Saved entries:
┌──

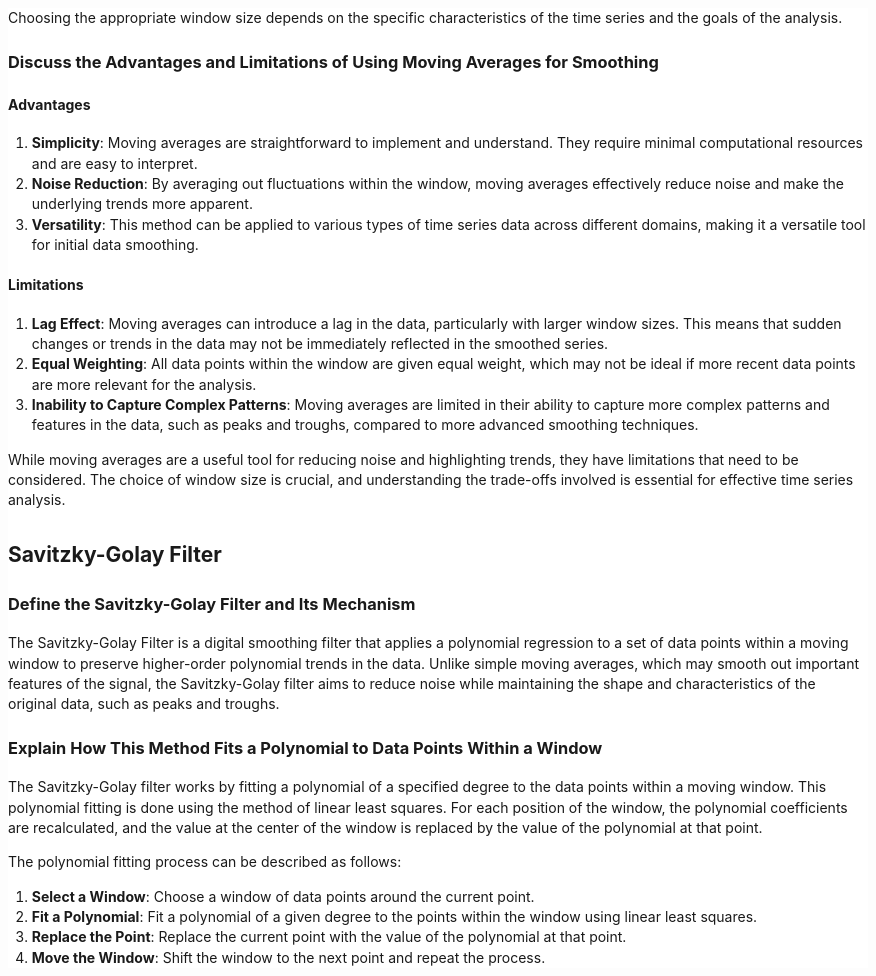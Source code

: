 Choosing the appropriate window size depends on the specific characteristics of the time series and the goals of the analysis.

### Discuss the Advantages and Limitations of Using Moving Averages for Smoothing

#### Advantages

1. **Simplicity**: Moving averages are straightforward to implement and understand. They require minimal computational resources and are easy to interpret.
2. **Noise Reduction**: By averaging out fluctuations within the window, moving averages effectively reduce noise and make the underlying trends more apparent.
3. **Versatility**: This method can be applied to various types of time series data across different domains, making it a versatile tool for initial data smoothing.

#### Limitations

1. **Lag Effect**: Moving averages can introduce a lag in the data, particularly with larger window sizes. This means that sudden changes or trends in the data may not be immediately reflected in the smoothed series.
2. **Equal Weighting**: All data points within the window are given equal weight, which may not be ideal if more recent data points are more relevant for the analysis.
3. **Inability to Capture Complex Patterns**: Moving averages are limited in their ability to capture more complex patterns and features in the data, such as peaks and troughs, compared to more advanced smoothing techniques.

While moving averages are a useful tool for reducing noise and highlighting trends, they have limitations that need to be considered. The choice of window size is crucial, and understanding the trade-offs involved is essential for effective time series analysis.

## Savitzky-Golay Filter

### Define the Savitzky-Golay Filter and Its Mechanism

The Savitzky-Golay Filter is a digital smoothing filter that applies a polynomial regression to a set of data points within a moving window to preserve higher-order polynomial trends in the data. Unlike simple moving averages, which may smooth out important features of the signal, the Savitzky-Golay filter aims to reduce noise while maintaining the shape and characteristics of the original data, such as peaks and troughs.

### Explain How This Method Fits a Polynomial to Data Points Within a Window

The Savitzky-Golay filter works by fitting a polynomial of a specified degree to the data points within a moving window. This polynomial fitting is done using the method of linear least squares. For each position of the window, the polynomial coefficients are recalculated, and the value at the center of the window is replaced by the value of the polynomial at that point.

The polynomial fitting process can be described as follows:

1. **Select a Window**: Choose a window of data points around the current point.
2. **Fit a Polynomial**: Fit a polynomial of a given degree to the points within the window using linear least squares.
3. **Replace the Point**: Replace the current point with the value of the polynomial at that point.
4. **Move the Window**: Shift the window to the next point and repeat the process.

└──

Prompt: Skip the images and restate each record above word for word.

Response to the task:
Source code

: Choosing the appropriate window size depends on the specific characteristics of the time series and the goals of the analysis.

### Discuss the Advantages and Limitations of Using Moving Averages for Smoothing

#### Advantages

1. **Simplicity**: Moving averages are straightforward to implement and understand. They require minimal computational resources and are easy to interpret.
2. **Noise Reduction**: By averaging out fluctuations within the window, moving averages effectively reduce noise and make the underlying trends more apparent.
3. **Versatility**: This method can be applied to various types of time series data across different domains, making it a versatile tool for initial data smoothing.

#### Limitations

1. **Lag Effect**: Moving averages can introduce a lag in the data, particularly with larger window sizes. This means that sudden changes or trends in the data may not be immediately reflected in the smoothed series.
2. **Equal Weighting**: All data points within the window are given equal weight, which may not be ideal if more recent data points are more relevant for the analysis.
3. **Inability to Capture Complex Patterns**: Moving averages are limited in their ability to capture more complex patterns and features in the data, such as peaks and troughs, compared to more advanced smoothing techniques.

While moving averages are a useful tool for reducing noise and highlighting trends, they have limitations that need to be considered. The choice of window size is crucial, and understanding the trade-offs involved is essential for effective time series analysis.

## Savitzky-Golay Filter

### Define the Savitzky-Golay Filter and Its Mechanism

The Savitzky-Golay Filter is a digital smoothing filter that applies a polynomial regression to a set of data points within a moving window to preserve higher-order polynomial trends in the data. Unlike simple moving averages, which may smooth out important features of the signal, the Savitzky-Golay filter aims to reduce noise while maintaining the shape and characteristics of the original data, such as peaks and troughs.

### Explain How This Method Fits a Polynomial to Data Points Within a Window

The Savitzky-Golay filter works by fitting a polynomial of a specified degree to the data points within a moving window. This polynomial fitting is done using the method of linear least squares. For each position of the window, the polynomial coefficients are recalculated, and the value at the center of the window is replaced by the value of the polynomial at that point.

The polynomial fitting process can be described as follows:

1. **Select a Window**: Choose a window of data points around the current point.
2. **Fit a Polynomial**: Fit a polynomial of a given degree to the points within the window using linear least squares.
3. **Replace the Point**: Replace the current point with the value of the polynomial at that point.
4. **Move the Window**: Shift the window to the next point and repeat the process.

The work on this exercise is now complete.